While these lawsuits have had slight differences, one common theme running through them is the defense raised by the oil companies that state courts, like California’s, lack jurisdiction over the oil companies with these lawsuits since worldwide greenhouse emissions are not related to conduct in any one state. The oil companies have repeatedly argued it would be unreasonable for state courts to retain jurisdiction over them.

A Different Ruling

The common defense by the oil companies has been rejected by at least one California state court judge. Superior Court Judge Ethan P. Schulman issued a ruling on Oct. 3 that San Francisco Superior Court does have jurisdiction over the oil companies (and anyone else named in the lawsuits), including the American Petroleum Institute.

Specifically, Judge Schulman ruled that the “claims arising out of, or are related to, Defendants’ extensive contacts with California, their allegedly deceptive statements regarding climate change, and the alleged injuries plaintiffs suffered in California.”

According to Judge Schulman, his decision is “consistent with every other court in the country that has addressed similar climate change actions.” Judge Schulman also noted that “[e]very other court to have considered the same issues in climate change cases brought against oil and gas companies has reached the same conclusion,” indicating that this argument has generally been unsuccessful. 
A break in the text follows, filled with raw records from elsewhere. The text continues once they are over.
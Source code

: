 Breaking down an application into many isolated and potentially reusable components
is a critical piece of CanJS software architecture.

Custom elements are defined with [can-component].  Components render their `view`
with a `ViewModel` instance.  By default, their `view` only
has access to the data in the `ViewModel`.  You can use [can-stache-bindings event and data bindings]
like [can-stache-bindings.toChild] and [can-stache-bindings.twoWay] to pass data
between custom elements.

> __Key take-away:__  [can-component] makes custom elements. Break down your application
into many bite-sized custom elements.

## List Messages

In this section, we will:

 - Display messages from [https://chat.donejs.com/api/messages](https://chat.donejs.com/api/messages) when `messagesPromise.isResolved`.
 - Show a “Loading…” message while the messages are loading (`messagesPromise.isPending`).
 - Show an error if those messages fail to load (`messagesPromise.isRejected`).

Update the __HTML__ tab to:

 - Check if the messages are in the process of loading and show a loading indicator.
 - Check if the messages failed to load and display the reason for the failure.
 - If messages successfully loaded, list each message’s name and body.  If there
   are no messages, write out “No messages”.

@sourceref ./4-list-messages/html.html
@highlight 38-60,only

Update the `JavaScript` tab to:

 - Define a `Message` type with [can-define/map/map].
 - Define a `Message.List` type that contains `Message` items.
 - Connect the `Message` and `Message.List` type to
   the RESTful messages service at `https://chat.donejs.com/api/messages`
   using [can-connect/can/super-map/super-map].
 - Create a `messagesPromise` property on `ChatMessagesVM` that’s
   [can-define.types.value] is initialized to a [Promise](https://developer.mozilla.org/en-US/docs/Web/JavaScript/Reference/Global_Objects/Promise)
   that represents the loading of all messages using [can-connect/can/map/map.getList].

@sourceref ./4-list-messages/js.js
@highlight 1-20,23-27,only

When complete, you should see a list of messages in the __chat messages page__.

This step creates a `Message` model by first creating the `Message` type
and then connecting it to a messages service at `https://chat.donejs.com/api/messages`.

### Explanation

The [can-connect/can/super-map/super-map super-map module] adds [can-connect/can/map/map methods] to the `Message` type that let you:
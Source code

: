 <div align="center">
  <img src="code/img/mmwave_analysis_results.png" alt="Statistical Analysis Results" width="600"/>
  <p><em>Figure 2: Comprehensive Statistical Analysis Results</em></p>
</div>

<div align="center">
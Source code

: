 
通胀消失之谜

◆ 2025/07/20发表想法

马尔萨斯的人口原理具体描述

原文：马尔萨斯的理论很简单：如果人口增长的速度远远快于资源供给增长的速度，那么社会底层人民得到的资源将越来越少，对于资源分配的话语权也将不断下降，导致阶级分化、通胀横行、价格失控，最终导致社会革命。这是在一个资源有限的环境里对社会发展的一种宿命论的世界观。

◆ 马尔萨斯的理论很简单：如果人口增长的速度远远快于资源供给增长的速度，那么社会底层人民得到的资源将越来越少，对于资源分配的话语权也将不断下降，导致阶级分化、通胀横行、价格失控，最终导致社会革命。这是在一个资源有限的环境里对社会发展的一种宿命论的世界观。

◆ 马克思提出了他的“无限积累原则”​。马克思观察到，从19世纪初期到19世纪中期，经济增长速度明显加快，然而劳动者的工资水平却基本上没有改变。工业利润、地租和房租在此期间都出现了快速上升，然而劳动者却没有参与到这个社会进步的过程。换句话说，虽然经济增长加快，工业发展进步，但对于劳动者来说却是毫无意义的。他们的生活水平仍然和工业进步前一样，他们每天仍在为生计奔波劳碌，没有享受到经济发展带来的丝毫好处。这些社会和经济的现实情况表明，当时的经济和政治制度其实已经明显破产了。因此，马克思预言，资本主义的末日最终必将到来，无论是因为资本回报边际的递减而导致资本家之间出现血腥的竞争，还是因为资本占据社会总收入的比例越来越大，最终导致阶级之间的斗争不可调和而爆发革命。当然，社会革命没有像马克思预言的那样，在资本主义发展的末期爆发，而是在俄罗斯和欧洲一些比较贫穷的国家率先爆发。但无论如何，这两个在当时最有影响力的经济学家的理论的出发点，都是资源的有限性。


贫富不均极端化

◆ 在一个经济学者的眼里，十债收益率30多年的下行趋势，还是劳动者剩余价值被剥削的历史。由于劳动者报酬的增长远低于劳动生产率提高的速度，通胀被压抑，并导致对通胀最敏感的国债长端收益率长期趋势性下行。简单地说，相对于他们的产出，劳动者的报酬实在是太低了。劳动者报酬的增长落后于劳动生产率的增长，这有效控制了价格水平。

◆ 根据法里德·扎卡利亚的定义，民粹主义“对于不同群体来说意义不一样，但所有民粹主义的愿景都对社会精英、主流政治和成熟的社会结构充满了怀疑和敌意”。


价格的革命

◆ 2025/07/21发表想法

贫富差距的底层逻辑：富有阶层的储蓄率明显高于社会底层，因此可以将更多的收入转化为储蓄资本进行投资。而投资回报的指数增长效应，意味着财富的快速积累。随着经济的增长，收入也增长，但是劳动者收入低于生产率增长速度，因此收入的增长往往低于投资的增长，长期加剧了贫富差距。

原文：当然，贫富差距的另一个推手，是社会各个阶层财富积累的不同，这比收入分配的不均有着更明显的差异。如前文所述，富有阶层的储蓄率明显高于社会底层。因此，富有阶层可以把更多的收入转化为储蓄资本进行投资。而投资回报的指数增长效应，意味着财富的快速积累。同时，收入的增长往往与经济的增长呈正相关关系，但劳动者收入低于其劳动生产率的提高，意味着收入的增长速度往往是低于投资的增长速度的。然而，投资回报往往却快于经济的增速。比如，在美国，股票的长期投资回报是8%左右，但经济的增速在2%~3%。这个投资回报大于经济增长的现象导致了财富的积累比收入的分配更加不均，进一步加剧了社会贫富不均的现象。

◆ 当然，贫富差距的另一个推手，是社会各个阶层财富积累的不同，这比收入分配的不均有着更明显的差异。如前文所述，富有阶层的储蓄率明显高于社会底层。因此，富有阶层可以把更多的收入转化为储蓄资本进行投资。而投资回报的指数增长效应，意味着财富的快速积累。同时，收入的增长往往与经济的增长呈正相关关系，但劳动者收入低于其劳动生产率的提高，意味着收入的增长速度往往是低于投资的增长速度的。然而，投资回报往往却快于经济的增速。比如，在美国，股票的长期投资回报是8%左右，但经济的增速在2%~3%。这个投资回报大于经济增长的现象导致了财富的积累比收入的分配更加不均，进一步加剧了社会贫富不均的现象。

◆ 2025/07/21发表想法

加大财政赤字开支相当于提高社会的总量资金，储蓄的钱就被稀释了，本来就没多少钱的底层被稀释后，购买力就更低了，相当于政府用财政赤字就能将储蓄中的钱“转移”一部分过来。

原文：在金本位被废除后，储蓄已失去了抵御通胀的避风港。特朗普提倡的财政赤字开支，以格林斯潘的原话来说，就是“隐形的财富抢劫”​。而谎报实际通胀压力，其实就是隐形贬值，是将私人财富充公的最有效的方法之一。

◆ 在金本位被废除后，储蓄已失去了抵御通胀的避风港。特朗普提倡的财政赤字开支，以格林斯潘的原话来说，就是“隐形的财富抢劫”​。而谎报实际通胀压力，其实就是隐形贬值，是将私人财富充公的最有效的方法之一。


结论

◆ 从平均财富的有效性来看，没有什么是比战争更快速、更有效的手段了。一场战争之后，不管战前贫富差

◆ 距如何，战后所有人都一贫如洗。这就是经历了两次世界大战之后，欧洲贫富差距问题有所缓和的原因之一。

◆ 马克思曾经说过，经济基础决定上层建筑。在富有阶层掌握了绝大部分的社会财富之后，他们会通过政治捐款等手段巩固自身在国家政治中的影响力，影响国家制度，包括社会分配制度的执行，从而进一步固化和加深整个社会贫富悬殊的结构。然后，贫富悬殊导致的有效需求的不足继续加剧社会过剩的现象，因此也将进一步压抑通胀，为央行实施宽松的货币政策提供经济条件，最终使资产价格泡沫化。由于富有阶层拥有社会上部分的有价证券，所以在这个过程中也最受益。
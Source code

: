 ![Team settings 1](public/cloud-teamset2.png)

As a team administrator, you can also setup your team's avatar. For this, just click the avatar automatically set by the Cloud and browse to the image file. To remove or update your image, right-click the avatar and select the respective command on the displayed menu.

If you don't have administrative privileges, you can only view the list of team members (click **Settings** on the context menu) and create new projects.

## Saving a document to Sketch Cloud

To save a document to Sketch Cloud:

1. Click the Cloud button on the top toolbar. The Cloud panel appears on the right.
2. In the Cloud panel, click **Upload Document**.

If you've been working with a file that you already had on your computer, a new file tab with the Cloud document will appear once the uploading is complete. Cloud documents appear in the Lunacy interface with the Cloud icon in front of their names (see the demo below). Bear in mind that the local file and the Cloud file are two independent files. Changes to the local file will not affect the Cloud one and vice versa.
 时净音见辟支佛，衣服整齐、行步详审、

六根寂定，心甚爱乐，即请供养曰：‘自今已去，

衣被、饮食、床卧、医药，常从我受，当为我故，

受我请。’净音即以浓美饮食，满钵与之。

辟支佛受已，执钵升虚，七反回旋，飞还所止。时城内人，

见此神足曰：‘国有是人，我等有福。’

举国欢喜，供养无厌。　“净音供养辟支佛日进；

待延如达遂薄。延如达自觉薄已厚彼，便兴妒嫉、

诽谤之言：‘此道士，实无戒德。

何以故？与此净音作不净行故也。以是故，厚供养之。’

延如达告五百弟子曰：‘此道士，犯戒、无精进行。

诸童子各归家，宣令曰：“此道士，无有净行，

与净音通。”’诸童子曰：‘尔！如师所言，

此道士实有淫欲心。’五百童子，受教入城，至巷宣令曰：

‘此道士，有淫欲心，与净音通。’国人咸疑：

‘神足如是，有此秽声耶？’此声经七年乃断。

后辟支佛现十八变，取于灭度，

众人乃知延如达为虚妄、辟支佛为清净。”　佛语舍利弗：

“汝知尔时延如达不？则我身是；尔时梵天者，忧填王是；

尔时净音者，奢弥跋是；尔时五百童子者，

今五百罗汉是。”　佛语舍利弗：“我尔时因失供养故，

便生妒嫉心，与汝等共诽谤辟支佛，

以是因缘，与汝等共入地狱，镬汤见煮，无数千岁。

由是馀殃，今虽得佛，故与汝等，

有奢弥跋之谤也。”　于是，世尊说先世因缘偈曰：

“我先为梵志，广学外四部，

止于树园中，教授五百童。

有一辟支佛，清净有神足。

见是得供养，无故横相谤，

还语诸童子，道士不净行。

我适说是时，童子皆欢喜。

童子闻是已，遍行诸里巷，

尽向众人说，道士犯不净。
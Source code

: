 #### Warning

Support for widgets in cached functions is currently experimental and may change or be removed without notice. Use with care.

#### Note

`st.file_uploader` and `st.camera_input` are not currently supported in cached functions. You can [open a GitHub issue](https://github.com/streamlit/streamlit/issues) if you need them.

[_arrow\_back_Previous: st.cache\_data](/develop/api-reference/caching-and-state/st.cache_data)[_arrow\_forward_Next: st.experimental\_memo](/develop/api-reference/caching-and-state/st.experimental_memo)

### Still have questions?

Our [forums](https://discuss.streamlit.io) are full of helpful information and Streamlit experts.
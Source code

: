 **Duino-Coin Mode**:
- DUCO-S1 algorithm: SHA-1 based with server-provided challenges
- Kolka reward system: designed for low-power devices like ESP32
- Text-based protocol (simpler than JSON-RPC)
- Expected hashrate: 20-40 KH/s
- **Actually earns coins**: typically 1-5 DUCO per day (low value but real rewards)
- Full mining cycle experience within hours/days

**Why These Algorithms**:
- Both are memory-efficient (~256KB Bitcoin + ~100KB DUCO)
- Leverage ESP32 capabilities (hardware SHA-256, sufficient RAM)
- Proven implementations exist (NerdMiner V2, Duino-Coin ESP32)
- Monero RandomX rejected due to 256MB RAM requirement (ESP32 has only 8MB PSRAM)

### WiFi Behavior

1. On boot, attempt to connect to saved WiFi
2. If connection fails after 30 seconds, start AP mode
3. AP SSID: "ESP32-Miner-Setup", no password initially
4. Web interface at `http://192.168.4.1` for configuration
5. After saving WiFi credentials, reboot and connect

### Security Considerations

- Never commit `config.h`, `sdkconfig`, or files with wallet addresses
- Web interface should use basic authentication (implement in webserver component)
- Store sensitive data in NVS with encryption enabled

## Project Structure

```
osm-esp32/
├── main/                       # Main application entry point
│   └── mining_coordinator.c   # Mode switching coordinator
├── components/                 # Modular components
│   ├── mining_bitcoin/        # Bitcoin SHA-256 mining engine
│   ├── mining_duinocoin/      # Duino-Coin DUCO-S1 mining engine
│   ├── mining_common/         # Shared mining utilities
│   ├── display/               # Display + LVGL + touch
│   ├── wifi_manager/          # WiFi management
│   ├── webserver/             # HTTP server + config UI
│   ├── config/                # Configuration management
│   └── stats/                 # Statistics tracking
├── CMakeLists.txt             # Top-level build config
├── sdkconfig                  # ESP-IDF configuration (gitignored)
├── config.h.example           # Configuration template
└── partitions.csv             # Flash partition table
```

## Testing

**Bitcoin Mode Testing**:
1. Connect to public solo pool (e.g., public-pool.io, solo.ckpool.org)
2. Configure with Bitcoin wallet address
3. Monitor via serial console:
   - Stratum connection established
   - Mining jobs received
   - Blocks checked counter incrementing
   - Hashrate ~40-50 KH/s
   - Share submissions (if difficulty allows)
Judge Schulman’s ruling was made in a lawsuit, which has since been consolidated with nine others filed by California cities, wherein the plaintiffs alleged that the big oil companies have known for the past 60 years that fossil fuels produce carbon dioxide that directly affects climate change and allegedly created a deceptive marketing campaign attempting to downplay these reports from the scientific community.

The lawsuit (Fuel Industry Climate Cases, JCCP No. 5310, Case No. CJC-24-005310) filed in 2023 by the cities of San Francisco, Oakland, Santa Cruz, and others seeks to state the following causes of action under California law: public nuisance, strict liability, private nuisance, negligence, and trespass. Attorney General Rob Bonta later amended the complaint in June to seek “illegally obtained” profits from the companies under a new California consumer protection law.

In his ruling, Judge Schulman specifically rejected the defendants’ arguments that the plaintiffs’ claims were based on worldwide conduct and were therefore too attenuated to California for one of its state courts to retain jurisdiction. In this portion of his ruling, he highlighted similar rulings made in climate change lawsuits filed in Delaware, Colorado, Connecticut, and Hawaii, wherein each of these cases the individual state courts were ruled to similarly retain jurisdiction over the companies.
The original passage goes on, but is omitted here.